Monday, August 22, 2011

Who? Avery?

Amazon came through, the box arrived just in time to get me off the ledge...and so far this is what I know thanks to Raising your Spirited Child by Mary Sheedy Kurcinka 




On the Bad Days: "being the parent of a spirited child is confusing, frustrating, taxing, challenging and guilt inducing."

On the Good Days: "A warm snuggle and sloppy kiss awaken you.  He captures you with his funny antics as he stands in front of the dog, a glob of peanut butter clinging to a butter knife hidden in the palm of his hand and asks, Is Olivia Jessica a rotten sister?  Riley The dog listens attentively.  The hand moves just slightly up and down like a magical wand.  Riley The dog's nose follows the scent appearing to nod in agreement.  You can't help laughing". (Totally would happen in our house)

Why "Spirited"?

"I realized that Avery Joshua was much like her his father, a high-energy, sensitive, passionate and prudent adult whom I love dearly.  And so it was the good days that made me search for a better word to describe Avery Josh.  On those days I realized that this child who could drive me crazy, possessed personality traits that were actually strengths when they were understood and well guided."

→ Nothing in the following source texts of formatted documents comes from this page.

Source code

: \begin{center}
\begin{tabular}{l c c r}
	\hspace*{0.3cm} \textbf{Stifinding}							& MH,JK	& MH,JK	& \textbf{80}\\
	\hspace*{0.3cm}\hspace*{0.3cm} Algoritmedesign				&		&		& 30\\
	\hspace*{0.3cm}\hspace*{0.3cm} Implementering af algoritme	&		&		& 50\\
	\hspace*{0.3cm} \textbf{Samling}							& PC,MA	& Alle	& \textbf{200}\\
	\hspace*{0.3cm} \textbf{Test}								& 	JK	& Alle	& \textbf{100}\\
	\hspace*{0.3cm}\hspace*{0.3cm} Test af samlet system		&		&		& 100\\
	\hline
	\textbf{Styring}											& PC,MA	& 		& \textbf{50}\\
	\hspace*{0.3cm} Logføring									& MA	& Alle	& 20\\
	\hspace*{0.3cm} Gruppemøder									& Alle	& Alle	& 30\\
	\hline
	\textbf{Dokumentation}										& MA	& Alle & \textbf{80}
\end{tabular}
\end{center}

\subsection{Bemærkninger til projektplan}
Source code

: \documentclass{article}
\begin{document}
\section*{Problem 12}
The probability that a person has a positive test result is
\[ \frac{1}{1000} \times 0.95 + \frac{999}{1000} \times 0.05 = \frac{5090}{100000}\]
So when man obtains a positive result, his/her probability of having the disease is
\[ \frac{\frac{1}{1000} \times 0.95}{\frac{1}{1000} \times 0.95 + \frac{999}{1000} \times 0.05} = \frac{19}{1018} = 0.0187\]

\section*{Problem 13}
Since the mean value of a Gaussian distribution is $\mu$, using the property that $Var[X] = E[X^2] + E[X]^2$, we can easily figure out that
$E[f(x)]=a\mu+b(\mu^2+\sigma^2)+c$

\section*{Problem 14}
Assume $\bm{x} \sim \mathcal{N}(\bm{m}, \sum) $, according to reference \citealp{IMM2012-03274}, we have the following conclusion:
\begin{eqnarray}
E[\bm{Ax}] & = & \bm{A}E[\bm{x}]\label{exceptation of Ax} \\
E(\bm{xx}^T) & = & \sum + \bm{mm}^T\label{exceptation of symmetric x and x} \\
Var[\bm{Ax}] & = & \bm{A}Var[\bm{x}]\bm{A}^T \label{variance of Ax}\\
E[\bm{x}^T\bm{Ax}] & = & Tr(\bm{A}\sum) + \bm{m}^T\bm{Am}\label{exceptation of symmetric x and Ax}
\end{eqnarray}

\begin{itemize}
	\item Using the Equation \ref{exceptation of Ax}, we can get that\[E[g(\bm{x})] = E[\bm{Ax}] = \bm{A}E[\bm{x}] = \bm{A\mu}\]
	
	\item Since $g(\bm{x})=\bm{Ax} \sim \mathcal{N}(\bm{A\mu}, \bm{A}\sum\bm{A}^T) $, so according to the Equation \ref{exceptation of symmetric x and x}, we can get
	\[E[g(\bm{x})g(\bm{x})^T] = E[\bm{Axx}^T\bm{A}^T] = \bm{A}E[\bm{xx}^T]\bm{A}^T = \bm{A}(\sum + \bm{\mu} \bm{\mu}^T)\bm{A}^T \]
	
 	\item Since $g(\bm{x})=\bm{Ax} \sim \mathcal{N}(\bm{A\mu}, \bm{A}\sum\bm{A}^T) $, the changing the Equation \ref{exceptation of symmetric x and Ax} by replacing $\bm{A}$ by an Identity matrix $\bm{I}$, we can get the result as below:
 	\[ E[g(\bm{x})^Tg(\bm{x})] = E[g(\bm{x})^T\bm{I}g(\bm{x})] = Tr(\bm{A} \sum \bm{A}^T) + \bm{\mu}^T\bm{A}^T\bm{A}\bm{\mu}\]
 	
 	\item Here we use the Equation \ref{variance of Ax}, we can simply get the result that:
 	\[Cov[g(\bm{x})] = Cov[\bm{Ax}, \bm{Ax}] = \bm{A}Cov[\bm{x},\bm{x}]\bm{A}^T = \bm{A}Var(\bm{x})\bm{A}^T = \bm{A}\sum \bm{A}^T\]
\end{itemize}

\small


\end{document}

That above section brought tears to my eyes.  I saw in print what I have verbalized and thought for months.  That while my precious Avery is a challenge to parent as a two year old, I can't wait to see the young woman she becomes.  The traits that make her difficult, are likely the ones that will take her far in life and help propel her success, who would I be to try and tame those or even squash them.  I need to find a way to parent her and keep those traits in tact.

I am on page 18 and I already know that the next 450 pages are going to be well worth my time. Being the Mom Avery needs me to be is top of mind, much more so than  just being her Mom.  I need to be the Mom that she needs, the Mom that helps her recognize her true potential and I have learned in just her two short years of life, that the Mom I am to her and the Mom I am to Olivia aren't likely going to be the same, they need different things from me, but the one constant is, they need to know I love them for them, and I always will. Motherhood is complex, it can fill your heart, break it and fill it up again in a matter of minutes!